DATA EXCERPTS section start

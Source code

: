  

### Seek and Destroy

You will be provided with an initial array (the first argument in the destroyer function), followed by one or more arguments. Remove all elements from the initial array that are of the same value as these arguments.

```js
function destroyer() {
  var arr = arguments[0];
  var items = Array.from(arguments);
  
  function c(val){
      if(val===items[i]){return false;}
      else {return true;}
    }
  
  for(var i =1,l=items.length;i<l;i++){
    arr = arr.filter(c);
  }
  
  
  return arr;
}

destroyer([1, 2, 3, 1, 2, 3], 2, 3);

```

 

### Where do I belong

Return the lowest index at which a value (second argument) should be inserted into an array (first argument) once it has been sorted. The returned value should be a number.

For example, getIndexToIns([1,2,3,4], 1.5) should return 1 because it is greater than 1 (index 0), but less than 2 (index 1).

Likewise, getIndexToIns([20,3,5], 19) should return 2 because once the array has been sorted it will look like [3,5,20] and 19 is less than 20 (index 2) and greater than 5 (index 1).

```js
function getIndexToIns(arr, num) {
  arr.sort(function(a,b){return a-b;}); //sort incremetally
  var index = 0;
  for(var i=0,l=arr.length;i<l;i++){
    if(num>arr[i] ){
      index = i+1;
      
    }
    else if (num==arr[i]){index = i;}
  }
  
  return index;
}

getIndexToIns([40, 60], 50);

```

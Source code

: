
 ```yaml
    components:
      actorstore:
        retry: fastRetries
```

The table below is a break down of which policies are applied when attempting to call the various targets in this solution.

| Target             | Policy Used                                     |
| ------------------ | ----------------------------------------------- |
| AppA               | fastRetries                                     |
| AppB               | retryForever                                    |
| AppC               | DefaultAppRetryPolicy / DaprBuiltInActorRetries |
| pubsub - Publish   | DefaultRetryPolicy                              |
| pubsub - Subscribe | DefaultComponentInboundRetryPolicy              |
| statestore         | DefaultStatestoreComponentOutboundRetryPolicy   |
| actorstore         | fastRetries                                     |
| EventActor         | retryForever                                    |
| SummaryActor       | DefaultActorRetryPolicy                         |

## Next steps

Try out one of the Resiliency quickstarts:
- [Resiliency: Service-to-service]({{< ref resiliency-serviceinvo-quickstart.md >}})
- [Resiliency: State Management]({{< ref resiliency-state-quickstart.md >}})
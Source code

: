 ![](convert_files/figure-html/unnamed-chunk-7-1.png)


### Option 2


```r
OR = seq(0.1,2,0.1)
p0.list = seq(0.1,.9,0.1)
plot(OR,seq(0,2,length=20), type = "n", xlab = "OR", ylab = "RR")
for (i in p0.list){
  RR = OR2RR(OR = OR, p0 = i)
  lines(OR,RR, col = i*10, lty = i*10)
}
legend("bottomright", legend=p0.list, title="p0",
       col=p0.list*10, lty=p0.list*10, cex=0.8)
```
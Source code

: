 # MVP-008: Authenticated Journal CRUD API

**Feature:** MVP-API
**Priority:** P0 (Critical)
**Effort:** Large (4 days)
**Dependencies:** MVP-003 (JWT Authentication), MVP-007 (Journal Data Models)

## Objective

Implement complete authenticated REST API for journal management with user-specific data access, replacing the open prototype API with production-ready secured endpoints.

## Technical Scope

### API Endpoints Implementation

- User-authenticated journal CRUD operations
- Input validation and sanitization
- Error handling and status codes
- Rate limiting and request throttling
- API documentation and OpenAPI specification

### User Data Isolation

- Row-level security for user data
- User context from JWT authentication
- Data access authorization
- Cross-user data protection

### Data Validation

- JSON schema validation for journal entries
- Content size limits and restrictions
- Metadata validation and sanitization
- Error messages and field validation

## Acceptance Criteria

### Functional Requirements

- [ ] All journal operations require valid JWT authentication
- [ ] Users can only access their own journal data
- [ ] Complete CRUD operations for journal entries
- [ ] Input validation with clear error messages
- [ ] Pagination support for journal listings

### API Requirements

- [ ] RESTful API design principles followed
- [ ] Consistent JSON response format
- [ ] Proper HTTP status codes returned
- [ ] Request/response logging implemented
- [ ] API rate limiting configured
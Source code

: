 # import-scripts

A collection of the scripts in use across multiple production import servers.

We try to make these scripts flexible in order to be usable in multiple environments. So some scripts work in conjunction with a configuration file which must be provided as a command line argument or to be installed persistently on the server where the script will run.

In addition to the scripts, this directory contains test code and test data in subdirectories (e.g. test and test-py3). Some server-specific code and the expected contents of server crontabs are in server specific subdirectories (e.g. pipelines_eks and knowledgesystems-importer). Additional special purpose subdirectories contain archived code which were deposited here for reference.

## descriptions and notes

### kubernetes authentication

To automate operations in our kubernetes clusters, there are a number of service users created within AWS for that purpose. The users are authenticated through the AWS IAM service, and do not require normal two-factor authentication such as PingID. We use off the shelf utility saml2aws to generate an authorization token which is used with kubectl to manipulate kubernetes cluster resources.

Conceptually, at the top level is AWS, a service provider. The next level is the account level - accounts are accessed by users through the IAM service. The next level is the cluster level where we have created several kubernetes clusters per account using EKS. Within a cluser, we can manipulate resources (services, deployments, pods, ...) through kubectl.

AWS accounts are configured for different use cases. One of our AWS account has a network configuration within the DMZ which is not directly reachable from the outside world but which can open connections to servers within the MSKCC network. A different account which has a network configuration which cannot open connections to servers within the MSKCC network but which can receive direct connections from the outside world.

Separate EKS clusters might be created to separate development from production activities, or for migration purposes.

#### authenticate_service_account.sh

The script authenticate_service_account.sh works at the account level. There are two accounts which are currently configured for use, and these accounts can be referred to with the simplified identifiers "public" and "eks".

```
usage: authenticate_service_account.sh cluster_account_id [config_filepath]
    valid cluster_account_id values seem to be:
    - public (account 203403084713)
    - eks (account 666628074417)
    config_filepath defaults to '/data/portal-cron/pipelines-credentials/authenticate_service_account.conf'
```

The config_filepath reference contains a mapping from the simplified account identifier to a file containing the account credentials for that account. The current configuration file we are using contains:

DATA EXCERPTS section end

### GOAL OF THE EXERCISE
Only the lines above starting at the one containing "- Error handling and status codes" and ending at the one containing "We try to make", both included, are to be returned, exactly as they read.

### FINISHED TASK
- Error handling and status codes
- Rate limiting and request throttling
- API documentation and OpenAPI specification

### User Data Isolation

- Row-level security for user data
- User context from JWT authentication
- Data access authorization
- Cross-user data protection

### Data Validation

- JSON schema validation for journal entries
- Content size limits and restrictions
- Metadata validation and sanitization
- Error messages and field validation

## Acceptance Criteria

### Functional Requirements

- [ ] All journal operations require valid JWT authentication
- [ ] Users can only access their own journal data
- [ ] Complete CRUD operations for journal entries
- [ ] Input validation with clear error messages
- [ ] Pagination support for journal listings

### API Requirements

- [ ] RESTful API design principles followed
- [ ] Consistent JSON response format
- [ ] Proper HTTP status codes returned
- [ ] Request/response logging implemented
- [ ] API rate limiting configured
Source code

: # import-scripts

A collection of the scripts in use across multiple production import servers.

We try to make these scripts flexible in order to be usable in multiple environments. So some scripts work in conjunction with a configuration file which must be provided as a command line argument or to be installed persistently on the server where the script will run.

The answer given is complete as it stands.